Input Block Start
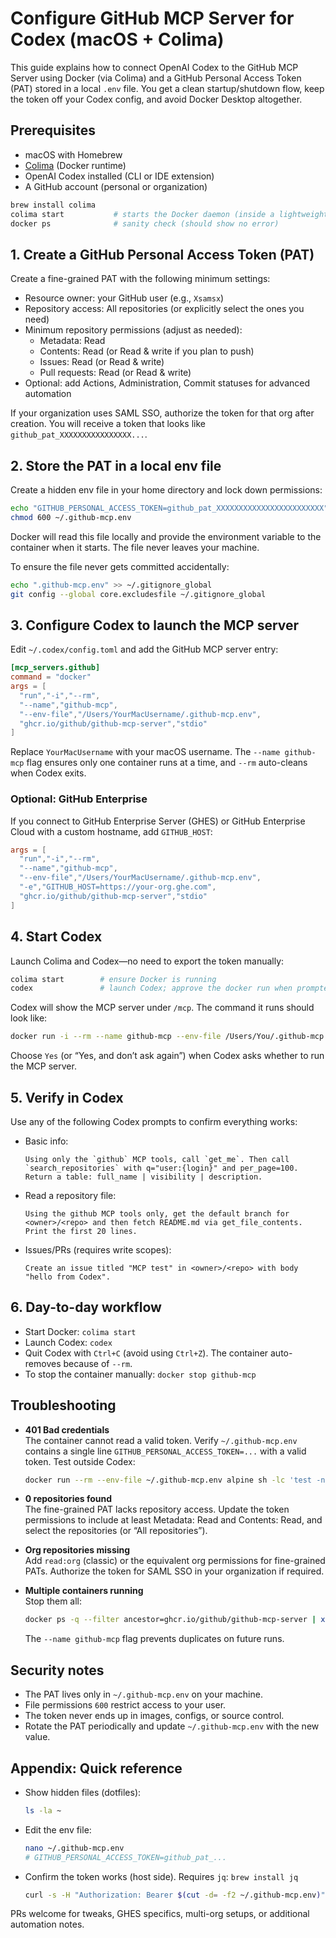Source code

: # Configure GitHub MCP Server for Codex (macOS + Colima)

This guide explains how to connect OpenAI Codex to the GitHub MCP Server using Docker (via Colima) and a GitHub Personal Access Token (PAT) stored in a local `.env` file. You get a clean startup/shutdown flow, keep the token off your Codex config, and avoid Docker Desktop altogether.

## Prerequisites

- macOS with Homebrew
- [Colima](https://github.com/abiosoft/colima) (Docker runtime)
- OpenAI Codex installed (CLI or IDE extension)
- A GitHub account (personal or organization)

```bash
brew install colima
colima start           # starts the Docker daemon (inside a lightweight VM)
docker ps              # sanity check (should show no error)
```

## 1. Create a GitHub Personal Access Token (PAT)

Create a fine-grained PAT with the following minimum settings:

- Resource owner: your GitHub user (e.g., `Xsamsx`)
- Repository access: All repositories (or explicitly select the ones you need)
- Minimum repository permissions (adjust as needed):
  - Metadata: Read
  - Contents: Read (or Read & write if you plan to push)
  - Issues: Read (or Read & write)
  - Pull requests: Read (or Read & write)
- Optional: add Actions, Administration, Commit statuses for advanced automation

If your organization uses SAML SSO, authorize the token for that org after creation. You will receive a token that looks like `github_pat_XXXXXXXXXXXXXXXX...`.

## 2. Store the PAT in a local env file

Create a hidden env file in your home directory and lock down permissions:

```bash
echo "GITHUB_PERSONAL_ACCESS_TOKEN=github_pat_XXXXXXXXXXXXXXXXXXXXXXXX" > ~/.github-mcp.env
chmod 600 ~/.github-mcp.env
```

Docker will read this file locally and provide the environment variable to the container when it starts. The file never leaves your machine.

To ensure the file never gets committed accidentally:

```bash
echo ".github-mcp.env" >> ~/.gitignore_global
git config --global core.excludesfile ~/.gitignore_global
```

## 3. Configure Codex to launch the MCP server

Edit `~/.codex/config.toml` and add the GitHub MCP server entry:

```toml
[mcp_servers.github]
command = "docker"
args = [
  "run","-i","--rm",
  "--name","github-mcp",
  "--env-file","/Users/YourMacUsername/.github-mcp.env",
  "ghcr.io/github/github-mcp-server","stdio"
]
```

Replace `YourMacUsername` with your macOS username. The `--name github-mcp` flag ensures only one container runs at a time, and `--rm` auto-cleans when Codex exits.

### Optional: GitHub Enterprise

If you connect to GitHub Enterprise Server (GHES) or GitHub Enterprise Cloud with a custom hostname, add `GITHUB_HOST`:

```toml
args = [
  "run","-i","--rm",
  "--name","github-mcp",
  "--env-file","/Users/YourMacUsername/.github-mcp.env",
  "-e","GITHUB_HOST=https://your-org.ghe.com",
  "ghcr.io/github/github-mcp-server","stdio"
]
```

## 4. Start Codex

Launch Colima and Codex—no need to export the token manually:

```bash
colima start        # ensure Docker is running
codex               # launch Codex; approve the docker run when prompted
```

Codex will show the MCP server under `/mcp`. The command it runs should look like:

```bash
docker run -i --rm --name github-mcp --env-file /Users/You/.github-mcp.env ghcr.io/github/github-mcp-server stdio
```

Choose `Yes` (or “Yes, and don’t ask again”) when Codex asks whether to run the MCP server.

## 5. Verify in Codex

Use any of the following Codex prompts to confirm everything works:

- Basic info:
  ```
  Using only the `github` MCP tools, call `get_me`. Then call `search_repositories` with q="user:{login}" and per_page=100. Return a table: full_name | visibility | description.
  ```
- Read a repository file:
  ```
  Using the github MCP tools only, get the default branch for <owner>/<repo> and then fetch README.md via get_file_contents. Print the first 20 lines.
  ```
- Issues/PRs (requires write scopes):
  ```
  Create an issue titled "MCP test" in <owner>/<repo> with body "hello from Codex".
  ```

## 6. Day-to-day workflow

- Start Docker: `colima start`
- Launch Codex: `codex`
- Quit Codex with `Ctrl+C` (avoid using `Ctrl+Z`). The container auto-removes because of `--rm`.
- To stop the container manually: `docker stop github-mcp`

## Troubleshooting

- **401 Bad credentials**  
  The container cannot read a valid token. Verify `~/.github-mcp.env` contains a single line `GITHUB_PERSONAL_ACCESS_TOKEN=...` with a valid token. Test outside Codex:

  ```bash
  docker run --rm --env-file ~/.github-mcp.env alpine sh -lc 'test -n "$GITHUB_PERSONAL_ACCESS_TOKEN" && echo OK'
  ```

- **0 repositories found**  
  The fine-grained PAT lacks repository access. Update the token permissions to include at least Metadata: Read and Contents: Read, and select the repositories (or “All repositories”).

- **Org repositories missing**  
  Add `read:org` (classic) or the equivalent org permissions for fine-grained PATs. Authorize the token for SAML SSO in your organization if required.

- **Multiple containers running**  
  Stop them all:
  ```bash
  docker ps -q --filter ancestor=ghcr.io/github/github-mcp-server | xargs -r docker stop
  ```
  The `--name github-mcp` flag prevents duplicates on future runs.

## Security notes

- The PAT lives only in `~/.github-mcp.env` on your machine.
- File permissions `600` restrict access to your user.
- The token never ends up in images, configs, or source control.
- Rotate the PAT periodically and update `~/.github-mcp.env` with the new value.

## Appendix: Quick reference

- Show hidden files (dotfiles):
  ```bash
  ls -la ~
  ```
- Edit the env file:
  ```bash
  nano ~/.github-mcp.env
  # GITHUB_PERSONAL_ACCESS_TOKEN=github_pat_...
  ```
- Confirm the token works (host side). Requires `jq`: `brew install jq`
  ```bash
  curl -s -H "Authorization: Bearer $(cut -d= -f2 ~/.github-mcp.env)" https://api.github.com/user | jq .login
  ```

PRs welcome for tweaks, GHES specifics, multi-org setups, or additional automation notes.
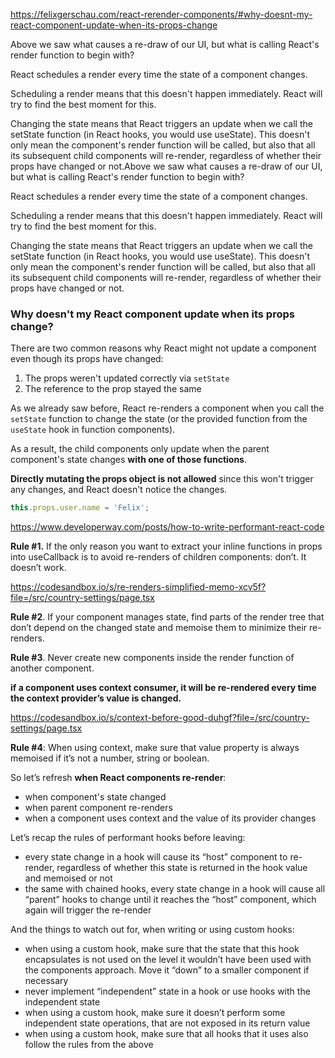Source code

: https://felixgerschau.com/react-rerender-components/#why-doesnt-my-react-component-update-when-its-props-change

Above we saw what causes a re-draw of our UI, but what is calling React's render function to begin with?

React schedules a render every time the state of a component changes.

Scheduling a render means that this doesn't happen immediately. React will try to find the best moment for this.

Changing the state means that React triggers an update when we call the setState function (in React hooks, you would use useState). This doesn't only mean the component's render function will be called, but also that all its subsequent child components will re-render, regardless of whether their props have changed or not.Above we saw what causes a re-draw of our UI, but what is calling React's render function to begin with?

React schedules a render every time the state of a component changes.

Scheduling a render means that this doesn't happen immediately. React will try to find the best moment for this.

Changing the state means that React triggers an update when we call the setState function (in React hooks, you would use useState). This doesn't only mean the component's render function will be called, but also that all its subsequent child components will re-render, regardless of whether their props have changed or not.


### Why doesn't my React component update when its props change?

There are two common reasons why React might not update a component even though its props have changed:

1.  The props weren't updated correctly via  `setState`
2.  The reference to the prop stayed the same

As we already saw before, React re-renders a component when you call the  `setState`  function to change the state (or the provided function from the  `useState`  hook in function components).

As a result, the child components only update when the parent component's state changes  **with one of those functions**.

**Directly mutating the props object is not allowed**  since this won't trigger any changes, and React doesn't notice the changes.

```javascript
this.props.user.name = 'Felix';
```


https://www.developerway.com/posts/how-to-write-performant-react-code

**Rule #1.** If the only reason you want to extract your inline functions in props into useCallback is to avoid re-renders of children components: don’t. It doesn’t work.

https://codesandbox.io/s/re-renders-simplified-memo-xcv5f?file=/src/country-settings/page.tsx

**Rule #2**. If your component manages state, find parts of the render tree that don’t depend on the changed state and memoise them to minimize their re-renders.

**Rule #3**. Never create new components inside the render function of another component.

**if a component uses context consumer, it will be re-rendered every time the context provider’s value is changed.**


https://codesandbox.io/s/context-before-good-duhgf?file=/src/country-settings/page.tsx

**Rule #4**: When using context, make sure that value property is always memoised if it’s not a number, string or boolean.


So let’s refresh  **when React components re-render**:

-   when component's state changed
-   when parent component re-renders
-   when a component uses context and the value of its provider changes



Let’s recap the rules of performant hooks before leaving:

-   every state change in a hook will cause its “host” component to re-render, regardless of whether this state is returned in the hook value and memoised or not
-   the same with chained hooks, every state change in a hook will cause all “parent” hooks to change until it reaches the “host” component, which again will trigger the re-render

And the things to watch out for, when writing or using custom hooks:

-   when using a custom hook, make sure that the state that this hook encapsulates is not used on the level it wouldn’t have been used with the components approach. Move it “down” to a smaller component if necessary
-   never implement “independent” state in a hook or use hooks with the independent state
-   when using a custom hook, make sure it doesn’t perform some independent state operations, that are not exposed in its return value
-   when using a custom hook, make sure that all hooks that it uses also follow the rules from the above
Input Block End
* **Task description**
If a line in the entries contains "works", copy it.

* **Response**
Use any of the following Codex prompts to confirm everything works:
- Confirm the token works (host side). Requires `jq`: `brew install jq`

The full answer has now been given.